I'm really excited to see if this actually does impact voter turnout. I don't think we're really going to know until the results are in. The [voter participation] polls you see... they're all being done landline. If you think of a young person -- what young person has access to a landline these days? Probably a very small percentage. We have no way of knowing [if many young people will vote] until the actual results come in. I'm optimistic.
John Baxter, 20, is studying life sciences at the University of Toronto, though he hails from Kitchener, Ont. He's a first-time voter.
CBCNews.ca Community: What it's like being a first-time voter?
I'm pretty new to the whole politics thing so I haven't really known much about anything. But this mob kind of motivated me to go vote. It wasn't my riding so I didn't actually vote today but I will next week.
CBCNews.ca Community: Why did you attend the vote mob?
My friend actually told me to go to this and he told me about the parties and issues and it's kind of opened me up to the world a bit. I now have new views on everything, so it's been a really good experience for me. I'm pretty busy with school so I don't have a lot of time to look into issues or read the news, although I should. A lot of my friends weren't really interested in politics so I was never really exposed to it. But now I feel like I know a lot more.

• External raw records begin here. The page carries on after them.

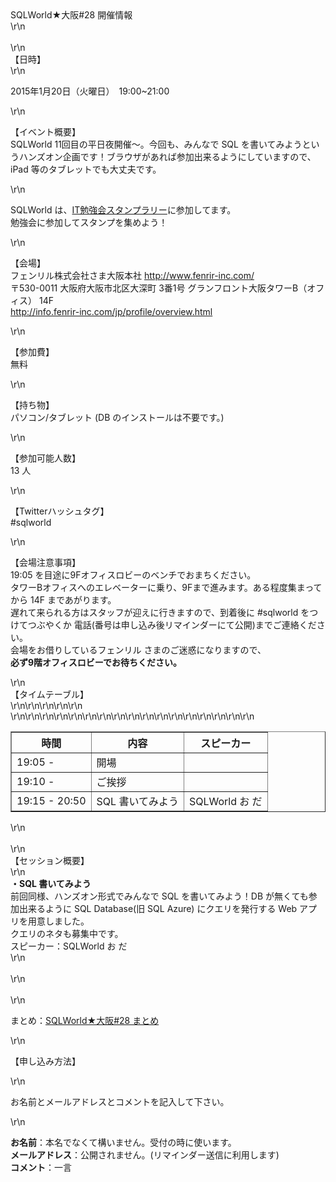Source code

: <div>SQLWorld★大阪#28 開催情報</div>\r\n<div>&nbsp;</div>\r\n<div><span style=\"line-height: 21px;\">【日時】</span></div>\r\n<p>
    2015年1月20日（火曜日）　19:00~21:00</p>\r\n<p>【イベント概要】<br />SQLWorld 11回目の平日夜開催～。今回も、みんなで SQL
    を書いてみようというハンズオン企画です！ブラウザがあれば参加出来るようにしていますので、iPad 等のタブレットでも大丈夫です。</p>\r\n<p><span>SQLWorld は、</span><a
        href=\"https://itstamp.azurewebsites.net/\"
        target=\"_blank\">IT勉強会スタンプラリー</a><span>に参加してます。</span><br /><span>勉強会に参加してスタンプを集めよう！</span></p>\r\n<p>
    【会場】<br />フェンリル株式会社さま大阪本社 <a href=\"http://www.fenrir-inc.com/\">http://www.fenrir-inc.com/</a><br />〒530-0011
    大阪府大阪市北区大深町 3番1号 グランフロント大阪タワーB（オフィス） 14F<br /><a
        href=\"http://info.fenrir-inc.com/jp/profile/overview.html\">http://info.fenrir-inc.com/jp/profile/overview.html</a>
</p>\r\n<p>【参加費】<br />無料</p>\r\n<p>【持ち物】<br />パソコン/タブレット (DB のインストールは不要です。)</p>\r\n<p>【参加可能人数】<br /><span>13 人</span>
</p>\r\n<p>【Twitterハッシュタグ】<br />#sqlworld</p>\r\n<p>【会場注意事項】<br /> 19:05 を目途に9Fオフィスロビーのベンチでおまちください。<br />
    タワーBオフィスへのエレベーターに乗り、9Fまで進みます。ある程度集まってから 14F まであがります。<br /> 遅れて来られる方はスタッフが迎えに行きますので、到着後に #sqlworld をつけてつぶやくか
    電話(番号は申し込み後リマインダーにて公開)までご連絡ください。<br />会場をお借りしているフェンリル さまのご迷惑になりますので、<br /><span style=\"color:
        #ff0000;\"><strong>必ず9階オフィスロビーでお待ちください。</strong></span></p>\r\n<div>【タイムテーブル】</div>\r\n<table style=\"width:
    100%;\" border=\"1\">\r\n<tbody>\r\n<tr>\r\n<th style=\"width: 100px; font-color: red;\">時間</th>
            <th>内容</th>
            <th style=\"width: 120px;\">スピーカー</th>\r\n
        </tr>\r\n<tr>\r\n<td>19:05 -</td>\r\n<td>開場</td>\r\n<td>&nbsp;</td>\r\n</tr>\r\n<tr>\r\n<td>19:10 -</td>\r\n<td>
                ご挨拶</td>\r\n<td>&nbsp;</td>\r\n</tr>\r\n<tr>\r\n<td>19:15 - 20:50</td>\r\n<td>SQL 書いてみよう</td>\r\n<td>
                SQLWorld お だ</td>\r\n</tr>\r\n</tbody>\r\n</table>\r\n<div>&nbsp;</div>\r\n<div>【セッション概要】</div>\r\n<div>
    <strong>・SQL 書いてみよう</strong><br />前回同様、ハンズオン形式でみんなで SQL を書いてみよう！DB が無くても参加出来るように SQL Database(旧 SQL Azure) にクエリを発行する
    Web アプリを用意しました。<br />クエリのネタも募集中です。<br /> スピーカー：SQLWorld お だ</div>\r\n<div>&nbsp;</div>\r\n<div>&nbsp;</div>\r\n<p>
    まとめ：<a href=\"http://togetter.com/li/772687\">SQLWorld★大阪#28 まとめ</a></p>\r\n<p><span style=\"text-decoration:
        line-through;\">【申し込み方法】</span></p>\r\n<p><span style=\"text-decoration:
        line-through;\">お名前とメールアドレスとコメントを記入して下さい。</span></p>\r\n<p><span style=\"text-decoration:
        line-through;\"><strong>お名前</strong>：本名でなくて構いません。受付の時に使います。</span><br /><span style=\"text-decoration:
        line-through;\"><strong>メールアドレス</strong>：公開されません。(リマインダー送信に利用します)</span><br /><span style=\"text-decoration:
        line-through;\"><strong>コメント</strong>：一言</span></p>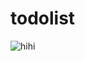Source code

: # todolist
![hihi](https://scontent.fhan3-1.fna.fbcdn.net/v/t1.0-9/s960x960/87284287_1255639134626589_8280280553903620096_o.jpg?_nc_cat=102&_nc_sid=13bebb&_nc_ohc=0QhULgEvL7EAX_eJ9kU&_nc_ht=scontent.fhan3-1.fna&_nc_tp=7&oh=b5312161fc8f4278a3a281d42c09a791&oe=5EF8DC6D)
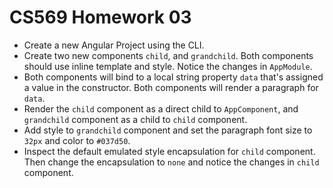 # CS569 Homework 03
* Create a new Angular Project using the CLI.
* Create two new components `child`, and `grandchild`. Both components should use inline template and style. Notice the changes in `AppModule`.
* Both components will bind to a local string property `data` that's assigned a value in the constructor. Both components will render a paragraph for `data`. 
* Render the `child` component as a direct child to `AppComponent`, and `grandchild` component as a child to `child` component. 
* Add style to `grandchild` component and set the paragraph font size to `32px` and color to `#037d50`.
* Inspect the default emulated style encapsulation for `child` component. Then change the encapsulation to `none` and notice the changes in `child` component.
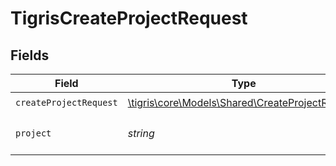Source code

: # TigrisCreateProjectRequest


## Fields

| Field                                                                                          | Type                                                                                           | Required                                                                                       | Description                                                                                    |
| ---------------------------------------------------------------------------------------------- | ---------------------------------------------------------------------------------------------- | ---------------------------------------------------------------------------------------------- | ---------------------------------------------------------------------------------------------- |
| `createProjectRequest`                                                                         | [\tigris\core\Models\Shared\CreateProjectRequest](../../models/shared/CreateProjectRequest.md) | :heavy_check_mark:                                                                             | N/A                                                                                            |
| `project`                                                                                      | *string*                                                                                       | :heavy_check_mark:                                                                             | Create project with this name.                                                                 |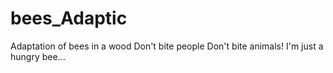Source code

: # bees_Adaptic
Adaptation of bees in a wood
Don't bite people
Don't bite animals!
I'm just a hungry bee...
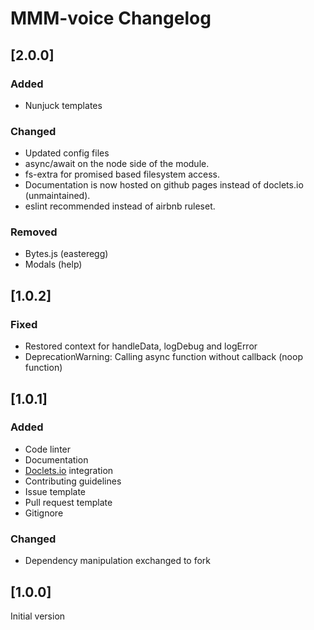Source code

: # MMM-voice Changelog

## [2.0.0]

### Added

* Nunjuck templates

### Changed

* Updated config files
* async/await on the node side of the module.
* fs-extra for promised based filesystem access.
* Documentation is now hosted on github pages instead of doclets.io (unmaintained).
* eslint recommended instead of airbnb ruleset.

### Removed

* Bytes.js (easteregg)
* Modals (help)

## [1.0.2]

### Fixed

* Restored context for handleData, logDebug and logError
* DeprecationWarning: Calling async function without callback (noop function)

## [1.0.1]

### Added

* Code linter
* Documentation
* [Doclets.io](https://doclets.io/fewieden/MMM-voice/master) integration
* Contributing guidelines
* Issue template
* Pull request template
* Gitignore

### Changed

* Dependency manipulation exchanged to fork

## [1.0.0]

Initial version
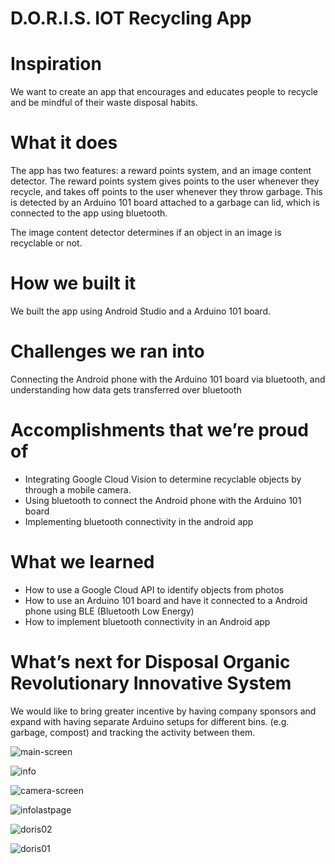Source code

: # D.O.R.I.S. IOT Recycling App

# Inspiration
We want to create an app that encourages and educates people to recycle and be mindful of their waste disposal habits.

# What it does
The app has two features: a reward points system, and an image content detector. The reward points system gives points to the user whenever they recycle, and takes off points to the user whenever they throw garbage. This is detected by an Arduino 101 board attached to a garbage can lid, which is connected to the app using bluetooth.

The image content detector determines if an object in an image is recyclable or not.

# How we built it
We built the app using Android Studio and a Arduino 101 board.

# Challenges we ran into
Connecting the Android phone with the Arduino 101 board via bluetooth, and understanding how data gets transferred over bluetooth


# Accomplishments that we’re proud of
* Integrating Google Cloud Vision to determine recyclable objects by through a mobile camera.
* Using bluetooth to connect the Android phone with the  Arduino 101 board
* Implementing bluetooth connectivity in the android app

# What we learned
* How to use a Google Cloud API to identify objects from photos
* How to use an Arduino 101 board and have it connected to a Android phone using BLE (Bluetooth Low Energy)
* How to implement bluetooth connectivity in an Android app

# What’s next for Disposal Organic Revolutionary Innovative System
We would like to bring greater incentive by having company sponsors and expand with having separate Arduino setups for different bins. (e.g. garbage, compost) and tracking the activity between them.

![main-screen](https://user-images.githubusercontent.com/45868050/54090430-53ce5380-4331-11e9-8666-a87e56b0898f.png)

![info](https://user-images.githubusercontent.com/45868050/54090429-53ce5380-4331-11e9-9072-0eee493449dd.png)

![camera-screen](https://user-images.githubusercontent.com/45868050/54090428-53ce5380-4331-11e9-82ac-a7b2adbb5987.png)

![infolastpage](https://user-images.githubusercontent.com/45868050/54090425-5335bd00-4331-11e9-998f-b05ffd4d9136.png)

![doris02](https://user-images.githubusercontent.com/45868050/54090427-5335bd00-4331-11e9-95d0-81305c5730d0.jpg)

![doris01](https://user-images.githubusercontent.com/45868050/54090426-5335bd00-4331-11e9-82d0-85803af164f9.jpg)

Chris Drew, 28, works as a community planner for the office of Liberal MPP Glen Murray in Toronto. Inspired by the recent spate of non-partisan youth voting messages on social networks like YouTube and Twitter, he participated in the vote mob.
CBCNews.ca Community: Why do you think vote mobs have struck a chord with many young Canadians?
I think young people sometimes feel that politics is inaccessible, or the way that politicians are talking, or what they're saying, or the fights and bickering they get into, have no meaning or relevance to their lives.
But when they see friends coming out and doing something fun and engaging with a non-partisan message, it's a lot more appealing I think. It gets a lot more people thinking about the election and then they'll make their own choice on who they'll vote for. If you look at what's going on on the internet, there are lots of hits for different YouTube videos out there -- flash mobs, vote mobs ... just people getting together. We were getting a great reaction as we were walking along Bloor Street. People stopped what they're doing and watched us in amazement ... What is the group? What are they doing? Why are they so happy? And why do they have Canadian flags and are telling people to vote?
CBCNews.ca Community: Why is it important to you that you, and other young people, vote?
If you look at what's going to happen in Canada, with the aging population and baby boomers, our generation needs to speak up for the priorities we want, whether it's the environment or the changing economy or the other issues near and dear to our hearts.
If we don't vote and if we don't put pressure on our political parties, we literally will have a country governed by people that don't represent us.
Canada is going through some massive changes and youth have to be at the table. That's the most important reason for me to vote. I don't care what party they vote for ... but youth have to vote, it's absolutely essential.
Natalia Polis, 20, is studying political science and cinema studies at the University of Toronto. She found out about Friday's vote mob through Facebook.
CBCNews.ca Community: What did you think of the vote mob experience?
I found it really cool ... I had never really been to anything like that before. A bunch of my friends were going and I thought it'd be cool to vote for the first time, which I did today.
CBCNews.ca Community: How did it feel to vote?
It felt empowering to finally vote and to have an opinion. I think it's important because I think everyone should have a voice and have their opinion out on issues in our country. Voting gives [people] an ability to choose the best candidate to deal with the issue and have their voice heard.
CBCNews.ca Community: Do you think the youth vote will have a major impact on the election?
I'm not sure it'll make a huge difference in the final result but it'll make a huge difference in awareness and make [young] people more aware of the issues.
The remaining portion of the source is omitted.